Memento Mori

“I shall go on seeking out / lost faces, and faiths in the / cold, collecting, calculating / crowd, sadly aware that later / but an unbreath away / I shall lose them all again”
– Dean Ophelia A. Dimalanta, Finder Loser


I have just finished rummaging my library. A sudden urge to dust paperback books, letters that reek of mold and yesterday’s headlines, academic papers stained with dregs of sleepless coffee nights and half a dozen highlight pens, and a surprisingly well-kept bunch of [love] letters. As I pour myself into this disheveled array of tokens and keepsakes, I stumbled upon a 2.5 by 1.5 inch vintage photograph, its four sides haphazardly folded, and neatly tucked within a thick, musty and dust-covered leather bound book.


It is fascinating how memory can flood your head with nostalgic joy before breaking your heart because of incurable longing. My lolo and lola. Grandpa and grandma. Ester and Ramon. Young lovers smiling cautiously at the command of the faceless photographer. It was prom night. I can only imagine how they sheepishly made small talk, while throwing timid but sincere glances and laughing at each other’s attempt at humor or the lack thereof. Or how they nervously swayed into each other’s arms to the tune of Nat King Cole, or Ella Fitzgerald – or probably they were shuffling their feet to the tune of the King Elvis Presley or some local musical band? Who can know?

In the end, their dance sired a family that continues to strive and flourish up to this day. The same dance, but different participants moving to an updated and sometimes unlikely tune.

I look at the photograph. Among others, the idea of death bubbles from underneath all the memory and sensation. Death. The ultimate equalizer.
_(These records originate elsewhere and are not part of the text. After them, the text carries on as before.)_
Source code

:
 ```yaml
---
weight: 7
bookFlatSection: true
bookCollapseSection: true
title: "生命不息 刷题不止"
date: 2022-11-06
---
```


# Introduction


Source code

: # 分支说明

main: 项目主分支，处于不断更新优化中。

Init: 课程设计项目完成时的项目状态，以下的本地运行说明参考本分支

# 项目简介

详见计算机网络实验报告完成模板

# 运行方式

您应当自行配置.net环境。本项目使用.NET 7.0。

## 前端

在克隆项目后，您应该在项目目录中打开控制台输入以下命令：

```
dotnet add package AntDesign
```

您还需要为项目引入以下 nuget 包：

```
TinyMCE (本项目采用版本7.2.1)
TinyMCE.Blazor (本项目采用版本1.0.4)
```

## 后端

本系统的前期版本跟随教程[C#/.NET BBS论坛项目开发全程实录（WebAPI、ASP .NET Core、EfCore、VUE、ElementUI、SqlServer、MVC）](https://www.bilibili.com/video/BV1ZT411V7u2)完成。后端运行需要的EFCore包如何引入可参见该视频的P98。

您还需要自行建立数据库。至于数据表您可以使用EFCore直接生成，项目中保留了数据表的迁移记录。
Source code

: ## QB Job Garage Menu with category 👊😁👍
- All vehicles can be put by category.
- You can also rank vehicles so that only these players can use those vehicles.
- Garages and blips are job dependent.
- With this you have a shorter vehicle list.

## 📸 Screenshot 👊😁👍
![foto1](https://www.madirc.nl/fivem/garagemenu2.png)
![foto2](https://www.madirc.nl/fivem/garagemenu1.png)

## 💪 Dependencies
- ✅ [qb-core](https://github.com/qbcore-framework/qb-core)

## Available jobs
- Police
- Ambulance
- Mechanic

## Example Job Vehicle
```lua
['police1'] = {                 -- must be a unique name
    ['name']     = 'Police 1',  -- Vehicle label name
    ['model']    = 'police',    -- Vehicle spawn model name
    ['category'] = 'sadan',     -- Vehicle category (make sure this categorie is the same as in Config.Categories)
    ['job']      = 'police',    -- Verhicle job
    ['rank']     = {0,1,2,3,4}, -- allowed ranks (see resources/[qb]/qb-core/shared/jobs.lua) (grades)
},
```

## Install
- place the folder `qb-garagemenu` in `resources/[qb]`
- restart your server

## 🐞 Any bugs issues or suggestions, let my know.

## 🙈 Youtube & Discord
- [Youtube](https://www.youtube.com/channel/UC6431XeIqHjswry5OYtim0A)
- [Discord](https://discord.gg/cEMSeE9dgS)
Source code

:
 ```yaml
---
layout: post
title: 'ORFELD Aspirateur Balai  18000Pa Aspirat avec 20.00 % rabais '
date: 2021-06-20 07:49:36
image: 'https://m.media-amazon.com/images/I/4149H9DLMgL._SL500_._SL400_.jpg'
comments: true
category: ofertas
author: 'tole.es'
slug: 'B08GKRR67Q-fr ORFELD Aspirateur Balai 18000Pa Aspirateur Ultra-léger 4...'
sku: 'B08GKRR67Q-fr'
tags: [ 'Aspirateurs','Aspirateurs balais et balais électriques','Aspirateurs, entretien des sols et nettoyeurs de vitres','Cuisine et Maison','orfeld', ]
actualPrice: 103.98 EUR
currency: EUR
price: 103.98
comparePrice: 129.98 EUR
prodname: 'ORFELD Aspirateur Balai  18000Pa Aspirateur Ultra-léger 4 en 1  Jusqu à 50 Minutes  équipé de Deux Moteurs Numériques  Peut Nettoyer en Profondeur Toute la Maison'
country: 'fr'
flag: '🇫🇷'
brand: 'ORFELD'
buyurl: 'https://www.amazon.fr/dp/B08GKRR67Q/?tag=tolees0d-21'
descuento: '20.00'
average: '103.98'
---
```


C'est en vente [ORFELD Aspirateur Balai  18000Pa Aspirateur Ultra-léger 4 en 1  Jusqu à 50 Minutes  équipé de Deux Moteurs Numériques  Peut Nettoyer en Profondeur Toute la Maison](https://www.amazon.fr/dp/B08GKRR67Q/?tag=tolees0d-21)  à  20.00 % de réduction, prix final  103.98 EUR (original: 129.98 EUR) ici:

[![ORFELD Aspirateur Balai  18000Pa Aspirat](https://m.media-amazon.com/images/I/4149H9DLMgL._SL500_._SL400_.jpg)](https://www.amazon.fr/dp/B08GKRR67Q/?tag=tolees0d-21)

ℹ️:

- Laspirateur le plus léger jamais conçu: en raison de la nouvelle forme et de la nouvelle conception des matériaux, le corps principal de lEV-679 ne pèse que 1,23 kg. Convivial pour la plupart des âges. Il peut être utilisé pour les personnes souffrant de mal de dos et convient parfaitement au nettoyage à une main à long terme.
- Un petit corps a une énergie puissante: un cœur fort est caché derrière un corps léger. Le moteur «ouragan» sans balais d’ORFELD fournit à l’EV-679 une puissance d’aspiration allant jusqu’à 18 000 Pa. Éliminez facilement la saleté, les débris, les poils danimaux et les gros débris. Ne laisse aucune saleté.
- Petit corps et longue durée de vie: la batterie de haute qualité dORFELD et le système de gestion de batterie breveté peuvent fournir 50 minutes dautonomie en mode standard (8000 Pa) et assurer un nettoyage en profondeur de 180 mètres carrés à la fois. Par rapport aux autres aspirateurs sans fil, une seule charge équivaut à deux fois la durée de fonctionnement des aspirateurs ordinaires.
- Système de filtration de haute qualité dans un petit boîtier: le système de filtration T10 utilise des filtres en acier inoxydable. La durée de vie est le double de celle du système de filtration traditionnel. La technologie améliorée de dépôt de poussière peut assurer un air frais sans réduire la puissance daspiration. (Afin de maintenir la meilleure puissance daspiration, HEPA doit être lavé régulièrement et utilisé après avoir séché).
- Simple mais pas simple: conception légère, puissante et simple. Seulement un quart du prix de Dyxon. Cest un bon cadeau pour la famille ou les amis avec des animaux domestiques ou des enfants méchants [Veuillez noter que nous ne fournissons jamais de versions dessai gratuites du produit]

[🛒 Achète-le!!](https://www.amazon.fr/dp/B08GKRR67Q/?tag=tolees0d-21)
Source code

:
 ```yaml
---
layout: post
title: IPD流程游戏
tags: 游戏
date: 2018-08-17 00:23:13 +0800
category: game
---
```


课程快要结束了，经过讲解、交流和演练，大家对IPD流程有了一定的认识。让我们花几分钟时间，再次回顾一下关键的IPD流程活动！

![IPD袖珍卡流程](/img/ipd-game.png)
We are not born equal but we are irretrievably bound for death and decay. I look at lolo Ramon and lola Ester’s faces, made forever young by the lens of the camera and the fleeting memory it evokes. I become more aware of this idea. Like a love letter slowly being enveloped and finally sealed, to be mailed to God-knows-where and be read by God-knows-who.

I look at the photograph. I smile at myself as an idea envelops me. The goal is not to live forever, the goal is to create something that will.